• **Aim of the exercise**
Scan the data. Collect each line that contains the word "luxury".

• **Data shown**
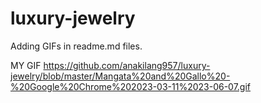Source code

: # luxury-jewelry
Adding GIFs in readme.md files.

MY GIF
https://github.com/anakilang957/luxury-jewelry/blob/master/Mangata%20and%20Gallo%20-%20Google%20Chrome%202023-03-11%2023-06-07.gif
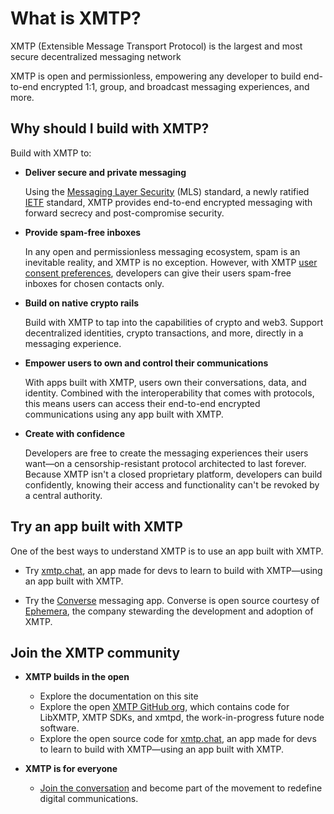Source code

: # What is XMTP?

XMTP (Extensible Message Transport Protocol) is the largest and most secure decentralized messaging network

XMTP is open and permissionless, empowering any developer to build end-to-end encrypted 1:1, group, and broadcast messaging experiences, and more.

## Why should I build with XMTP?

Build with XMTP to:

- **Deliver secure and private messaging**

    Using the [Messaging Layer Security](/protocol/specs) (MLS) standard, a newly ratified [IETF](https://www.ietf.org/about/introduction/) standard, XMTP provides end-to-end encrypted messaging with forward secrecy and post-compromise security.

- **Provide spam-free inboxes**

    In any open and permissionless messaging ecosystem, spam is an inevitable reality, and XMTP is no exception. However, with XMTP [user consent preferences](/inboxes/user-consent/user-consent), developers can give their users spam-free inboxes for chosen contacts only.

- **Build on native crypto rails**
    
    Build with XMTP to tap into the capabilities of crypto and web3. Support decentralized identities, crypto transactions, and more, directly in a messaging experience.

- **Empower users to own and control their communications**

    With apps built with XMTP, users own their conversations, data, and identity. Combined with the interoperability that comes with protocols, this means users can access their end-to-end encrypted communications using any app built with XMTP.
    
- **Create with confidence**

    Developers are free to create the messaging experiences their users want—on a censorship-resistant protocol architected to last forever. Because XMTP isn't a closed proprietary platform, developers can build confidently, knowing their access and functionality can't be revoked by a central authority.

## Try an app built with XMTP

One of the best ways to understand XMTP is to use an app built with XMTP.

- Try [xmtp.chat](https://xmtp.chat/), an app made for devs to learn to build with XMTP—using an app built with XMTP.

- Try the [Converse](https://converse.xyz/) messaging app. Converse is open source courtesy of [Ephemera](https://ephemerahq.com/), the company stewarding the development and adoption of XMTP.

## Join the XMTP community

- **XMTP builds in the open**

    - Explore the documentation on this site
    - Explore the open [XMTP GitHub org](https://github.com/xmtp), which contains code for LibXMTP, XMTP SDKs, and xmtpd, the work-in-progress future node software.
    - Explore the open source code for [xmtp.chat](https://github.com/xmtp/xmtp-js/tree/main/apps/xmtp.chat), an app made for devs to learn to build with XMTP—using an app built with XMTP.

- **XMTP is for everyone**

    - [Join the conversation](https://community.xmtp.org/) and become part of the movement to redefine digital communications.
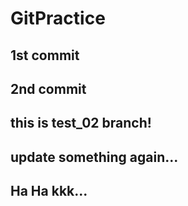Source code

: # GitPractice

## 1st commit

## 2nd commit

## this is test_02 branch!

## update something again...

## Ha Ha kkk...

• **Response to the task**
: # luxury-jewelry
https://github.com/anakilang957/luxury-jewelry/blob/master/Mangata%20and%20Gallo%20-%20Google%20Chrome%202023-03-11%2023-06-07.gif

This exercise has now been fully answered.